YOUR ASSIGNMENT - Count every line in this listing that has "authors". Reply with only the total.

DATA RECORDS -
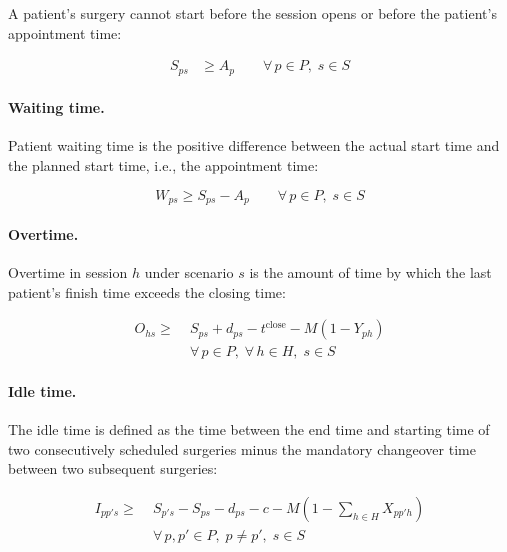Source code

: A patient's surgery cannot start before the session opens or before the
patient's appointment time:

\begin{align}
  S_{ps} &\geq A_p
  \qquad \forall\, p \in P,\; s \in S
  \label{eq:lb_appt}
\end{align}

\paragraph{Waiting time.}

Patient waiting time is the positive difference between the actual start time
and the planned start time, i.e., the appointment time:

\begin{equation}
  W_{ps} \geq S_{ps} - A_p
  \qquad \forall\, p \in P,\; s \in S
  \label{eq:wait}
\end{equation}

\paragraph{Overtime.}

Overtime in session $h$ under scenario $s$ is the amount of time by which the
last patient's finish time exceeds the closing time:

\begin{align}
  O_{hs} \geq\; &
                    S_{ps} + d_{ps}
                  - t^{\text{close}}-M(1- Y_{ph}) \nonumber \\
                & \forall\, p \in P,\;\forall\, h \in H,\; s \in S
  \label{eq:overtime}
\end{align}

\paragraph{Idle time.}

The idle time is defined as the time between the end time and starting time of
two consecutively scheduled surgeries minus the mandatory changeover time
between two subsequent surgeries:

\begin{align}
  I_{pp's} \geq\; & S_{p's}-S_{ps}-d_{ps}-
                  c-M\left(1-\sum_{h \in H}X_{pp'h}\right) \nonumber \\
                &  \forall\, p,p' \in P,\; p \neq p',\; s \in S
  \label{eq:idle}
\end{align}

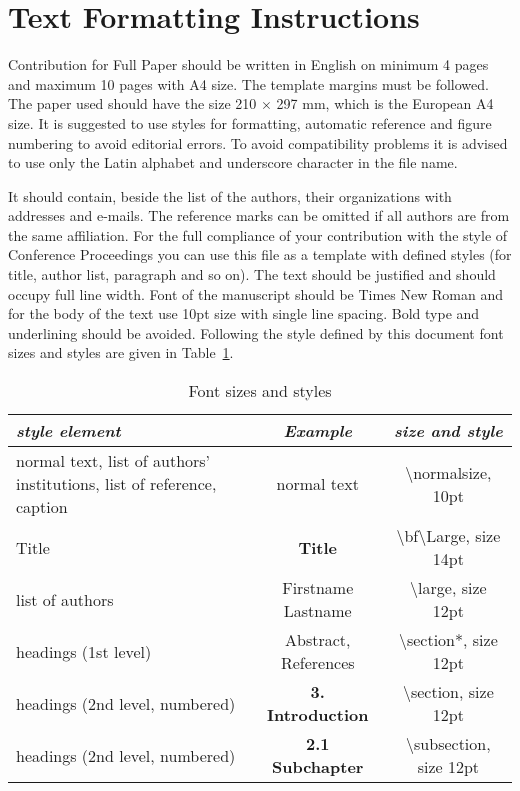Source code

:\documentclass{mbd_fullpaper}
\begin{document}
\section{Text Formatting Instructions}
Contribution for Full Paper should be written in English on minimum 4 pages and maximum 10 pages with A4 size. The template margins must be followed. The paper used should have the size 210 $\times$ 297 mm, which is the European A4 size. It is suggested to use styles for formatting, automatic reference and figure numbering to avoid editorial errors. To avoid compatibility problems it is advised to use only the Latin alphabet and underscore character in the file name.

It should contain, beside the list of the authors, their organizations with addresses and e-mails. The reference marks can be omitted if all authors are from the same affiliation.
For the full compliance of your contribution with the style of Conference Proceedings you can use this file as a template with defined styles (for title, author list, paragraph and so on). The text should be justified and should occupy full line width. Font of the manuscript should be Times New Roman and for the body of the text use 10pt size with single line spacing. Bold type and underlining should be avoided. Following the style defined by this document font sizes and styles are given in Table~\ref{tab:tab1}.

\renewcommand{\arraystretch}{1.5}

\begin{table}[!ht]
  \begin{center}
    \caption{Font sizes and styles}
    \vspace{1mm}
    \begin{tabular}{|p{5cm}|c|c|}
      \hline
        {\it style element}&	{\it Example}&	{\it size and style}\\
      \hline
      \hline
        normal text, list of authors' institutions, list of reference, caption &	normal text&	\textbackslash normalsize, 10pt\\
      \hline
        Title&	{\bf\Large Title}&	\textbackslash bf\textbackslash Large, size 14pt\\
      \hline
        list of authors&	{\large Firstname Lastname}&	\textbackslash large, size 12pt\\
      \hline
        headings (1st level)& {\large	Abstract, References}&	 \textbackslash section*, size 12pt\\
      \hline
        headings (2nd level, numbered)&	{\bf\large 3. Introduction}&	\textbackslash section, size 12pt\\
      \hline
        headings (2nd level, numbered)& {\bf\large 2.1 Subchapter}&	\textbackslash subsection, size 12pt\\
      \hline
    \end{tabular}
    \label{tab:tab1}
  \end{center}
\end{table}
\end{document}
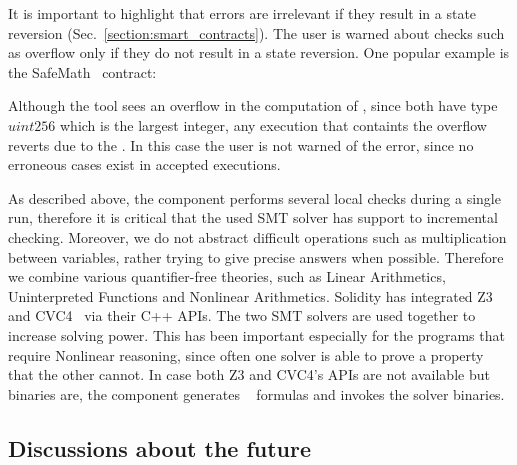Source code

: It is important to highlight that errors are irrelevant if they result in a
state reversion (Sec.~\ref{section:smart_contracts}). The user is warned
about checks such as overflow only if they do not result in a state reversion.
%
One popular example is the SafeMath~\cite{SafeMath} contract:

\begin{verb}
  function add(uint256 a, uint256 b) internal pure returns (uint256) {
    uint256 c = a + b;
    assert(c >= a);
    return c;
  \}
\end{verb}

Although the tool sees an overflow in the computation of , since
both have type $uint256$ which is the largest integer, any execution that
containts the overflow reverts due to the .
%
In this case the user is not warned of the error, since no erroneous cases
exist in accepted executions.

As described above, the component performs several local checks during a single
run, therefore it is critical that the used SMT solver has support to
incremental checking.
%
Moreover, we do not abstract difficult operations such as multiplication
between variables, rather trying to give precise answers when possible.
%
Therefore we combine various quantifier-free theories, such as Linear
Arithmetics, Uninterpreted Functions and Nonlinear Arithmetics. 
%
Solidity has integrated Z3~\cite{Z3} and CVC4~\cite{CVC4} via their C++ APIs.
%
The two SMT solvers are used together to increase solving power.
%
This has been important especially for the programs that require Nonlinear
reasoning, since often one solver is able to prove a property that the other
cannot.
%
In case both Z3 and CVC4's APIs are not available but binaries are, the
component generates ~\cite{SMTLIB} formulas and invokes the
solver binaries.


\subsection{Discussions about the future}

\\
\\
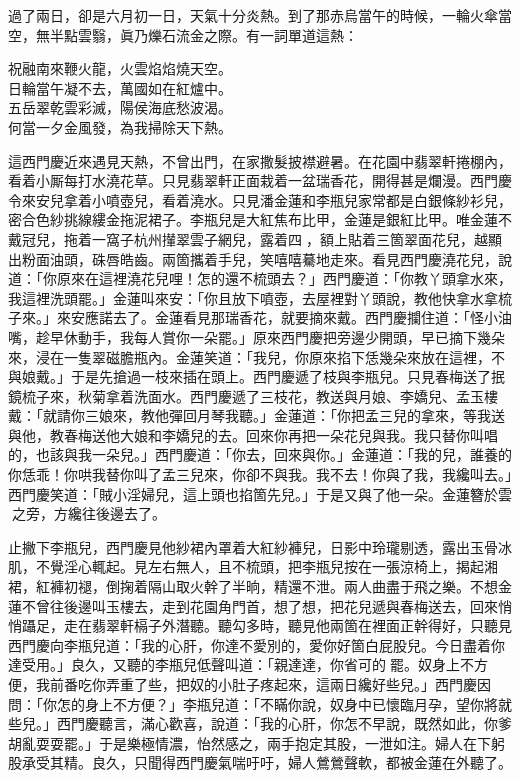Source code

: 過了兩日，卻是六月初一日，天氣十分炎熱。到了那赤烏當午的時候，一輪火傘當空，無半點雲翳，眞乃爍石流金之際。有一詞單道這熱：

\begin{myquote}
祝融南來鞭火龍，火雲焰焰燒天空。\\日輪當午凝不去，萬國如在紅爐中。\\五岳翠乾雲彩滅，陽侯海底愁波渴。\\何當一夕金風發，為我掃除天下熱。
\end{myquote}

這西門慶近來遇見天熱，不曾出門，在家撒髮披襟避暑。{}在花園中翡翠軒捲棚內，看着小厮每打水澆花草。只見翡翠軒正面栽着一盆瑞香花，開得甚是爛漫。西門慶令來安兒拿着小噴壺兒，看着澆水。只見潘金蓮和李瓶兒家常都是白銀條紗衫兒，密合色紗挑線縷金拖泥裙子。李瓶兒是大紅焦布比甲，金蓮是銀紅比甲。唯金蓮不戴冠兒，拖着一窩子杭州攆翠雲子網兒，露着四𩬆，額上貼着三箇翠面花兒，越顯出粉面油頭，硃唇皓齒。兩箇攜着手兒，笑嘻嘻驀地走來。看見西門慶澆花兒，說道：「你原來在這裡澆花兒哩！怎的還不梳頭去？」西門慶道：「你教丫頭拿水來，我這裡洗頭罷。」金蓮叫來安：「你且放下噴壺，去屋裡對丫頭說，教他快拿水拿梳子來。」來安應諾去了。金蓮看見那瑞香花，就要摘來戴。{}西門慶攔住道：「怪小油嘴，趁早休動手，我每人賞你一朵罷。」原來西門慶把旁邊少開頭，早已摘下幾朵來，浸在一隻翠磁膽瓶內。金蓮笑道：「我兒，你原來掐下恁幾朵來放在這裡，不與娘戴。」于是先搶過一枝來插在頭上。西門慶遞了枝與李瓶兒。只見春梅送了抿鏡梳子來，秋菊拿着洗面水。西門慶遞了三枝花，教送與月娘、李嬌兒、孟玉樓戴：「就請你三娘來，教他彈回月琴我聽。」金蓮道：「你把孟三兒的拿來，等我送與他，教春梅送他大娘和李嬌兒的去。回來你再把一朵花兒與我。我只替你叫唱的，也該與我一朵兒。」西門慶道：「你去，回來與你。」金蓮道：「我的兒，誰養的你恁乖！你哄我替你叫了孟三兒來，你卻不與我。我不去！你與了我，我纔叫去。」西門慶笑道：「賊小淫婦兒，這上頭也掐箇先兒。」于是又與了他一朵。金蓮簪於雲𩬆之旁，{}方纔往後邊去了。

止撇下李瓶兒，西門慶見他紗裙內罩着大紅紗褲兒，日影中玲瓏剔透，露出玉骨冰肌，不覺淫心輒起。見左右無人，且不梳頭，把李瓶兒按在一張涼椅上，揭起湘裙，紅褲初褪，倒掬着隔山取火幹了半晌，精還不泄。兩人曲盡于飛之樂。不想金蓮不曾往後邊叫玉樓去，走到花園角門首，想了想，把花兒遞與春梅送去，回來悄悄躡足，走在翡翠軒槅子外潛聽。{}聽勾多時，聽見他兩箇在裡面正幹得好，只聽見西門慶向李瓶兒道：「我的心肝，你達不愛別的，愛你好箇白屁股兒。今日盡着你達受用。」良久，又聽的李瓶兒低聲叫道：「親達達，你省可的𢵞罷。奴身上不方便，我前番吃你弄重了些，把奴的小肚子疼起來，這兩日纔好些兒。」西門慶因問：「你怎的身上不方便？」李瓶兒道：「不瞞你說，奴身中已懷臨月孕，{}望你將就些兒。」西門慶聽言，滿心歡喜，說道：「我的心肝，你怎不早說，既然如此，你爹胡亂耍耍罷。」于是樂極情濃，怡然感之，兩手抱定其股，一泄如注。婦人在下躬股承受其精。良久，只聞得西門慶氣喘吁吁，婦人鶯鶯聲軟，都被金蓮在外聽了。

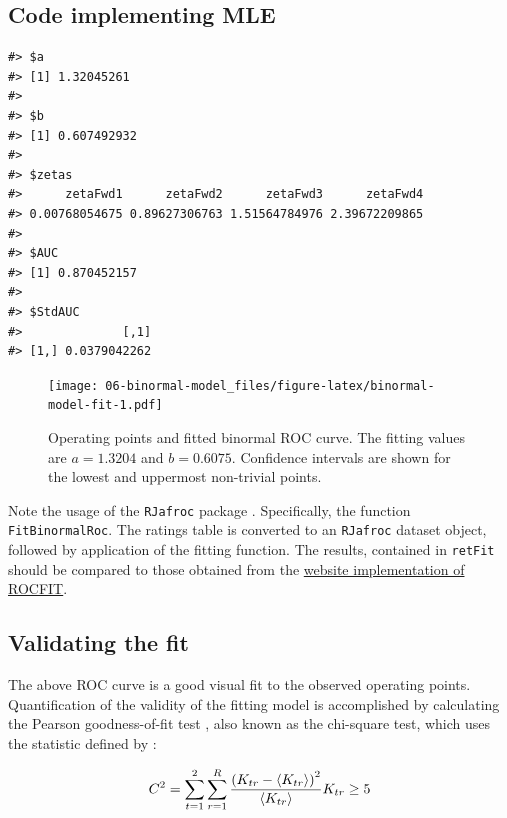 \documentclass[
]{book}
\begin{document}
\hypertarget{code-implementing-mle}{%
\subsection{Code implementing MLE}\label{code-implementing-mle}}

\begin{verbatim}
#> $a
#> [1] 1.32045261
#> 
#> $b
#> [1] 0.607492932
#> 
#> $zetas
#>      zetaFwd1      zetaFwd2      zetaFwd3      zetaFwd4 
#> 0.00768054675 0.89627306763 1.51564784976 2.39672209865 
#> 
#> $AUC
#> [1] 0.870452157
#> 
#> $StdAUC
#>              [,1]
#> [1,] 0.0379042262
\end{verbatim}

\begin{figure}
\centering
\texttt{[image: 06-binormal-model\_files/figure-latex/binormal-model-fit-1.pdf]}
\caption{\label{fig:binormal-model-fit}Operating points and fitted binormal ROC curve. The fitting values are \(a = 1.3204\) and \(b = 0.6075\). Confidence intervals are shown for the lowest and uppermost non-trivial points.}
\end{figure}

Note the usage of the \texttt{RJafroc} package \citep{R-RJafroc}. Specifically, the function \texttt{FitBinormalRoc}. The ratings table is converted to an \texttt{RJafroc} dataset object, followed by application of the fitting function. The results, contained in \texttt{retFit} should be compared to those obtained from the \href{http://www.rad.jhmi.edu/jeng/javarad/roc/JROCFITi.html}{website implementation of ROCFIT}.

\hypertarget{binormal-model-curve-fitting-validation}{%
\subsection{Validating the fit}\label{binormal-model-curve-fitting-validation}}

The above ROC curve is a good visual fit to the observed operating points. Quantification of the validity of the fitting model is accomplished by calculating the Pearson goodness-of-fit test \citep{RN2656}, also known as the chi-square test, which uses the statistic defined by \citep{larsen2005introduction}:

\begin{equation} 
C^2=\sum_{t=1}^{2}\sum_{r=1}^{R}\frac{\left (K_{tr}-\left \langle K_{tr} \right \rangle  \right )^2}{\left \langle K_{tr} \right \rangle}\\
K_{tr} \geq 5
\label{eq:binormal-modelGoodnessFit}
\end{equation}
\end{document}
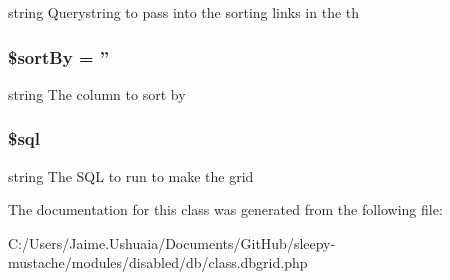 string Querystring to pass into the sorting links in the th \hypertarget{class_db_grid_ae4a5f363089eeaaa9f463a99c6503bcb}{
\subsubsection[{\$sort\-By}]{\setlength{\rightskip}{0pt plus 5cm}\$sort\-By = ''\hspace{0.3cm}{\ttfamily [protected]}}}\label{class_db_grid_ae4a5f363089eeaaa9f463a99c6503bcb}
string The column to sort by \hypertarget{class_db_grid_a047170d6020a882807665812a27e2525}{
\subsubsection[{\$sql}]{\setlength{\rightskip}{0pt plus 5cm}\$sql\hspace{0.3cm}{\ttfamily [protected]}}}\label{class_db_grid_a047170d6020a882807665812a27e2525}
string The S\-Q\-L to run to make the grid 

The documentation for this class was generated from the following file\-:\begin{DoxyCompactItemize}
\item 
C\-:/\-Users/\-Jaime.\-Ushuaia/\-Documents/\-Git\-Hub/sleepy-\/mustache/modules/disabled/db/class.\-dbgrid.\-php\end{DoxyCompactItemize}
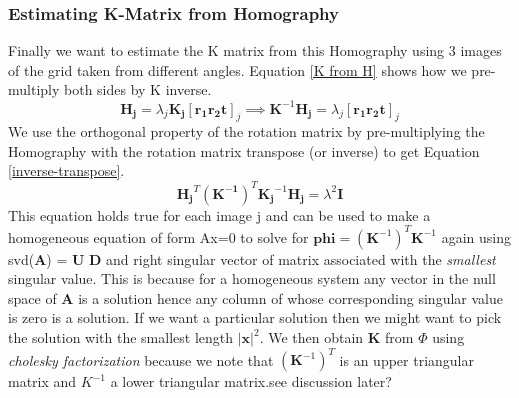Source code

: \documentclass[titlepage]{article}
\begin{document}
\subsubsection{Estimating K-Matrix from Homography}
\label{estK}
Finally we want to estimate the K matrix from this Homography using 3 images of the grid taken from different angles. Equation \ref{K from H} shows how we pre-multiply both sides by K inverse.
\begin{equation}
    \label{K from H}
    \mathbf{H_j} = \lambda_j \mathbf{K_j} [\mathbf{r_1} \mathbf{r_2} \mathbf{t}]_j \implies \mathbf{K}^{-1} \mathbf{H_j} = \lambda_j [\mathbf{r_1} \mathbf{r_2} \mathbf{t}]_j
    \end{equation}
We use the orthogonal property of the rotation matrix by pre-multiplying the Homography with the rotation matrix transpose (or inverse) to get Equation \ref{inverse-transpose}.
    \begin{equation}
    \label{inverse-transpose}
        \mathbf{H_j}^T (\mathbf{K^{-1}})^{T} \mathbf{K_j}^{-1} \mathbf{H_j} = \lambda^2 \mathbf{I}
    \end{equation}
This equation holds true for each image j and can be used to make a homogeneous equation of form Ax=0 to solve for ${\mathbf{phi}} = (\mathbf{K}^{-1})^T \mathbf{K}^{-1}$ again using svd(\textbf{A}) = \textbf{U} \textbf{D}  and right singular vector of matrix \mathbf{$\phi$} associated with the \textit{smallest} singular value. This is because for a homogeneous system any vector  in the null space of \textbf{A} is a solution hence any column of  whose corresponding singular value is zero is a solution. If we want a particular solution then we might want to pick the solution  with the smallest length $|\mathbf{x}|^2$. We then obtain \textbf{K} from $\Phi$ using \textit{cholesky factorization} because we note that $(\mathbf{K}^{-1})^T$ is an upper triangular matrix and $K^{-1}$ a lower triangular matrix.{see discussion later?}
\end{document}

ANSWER - 3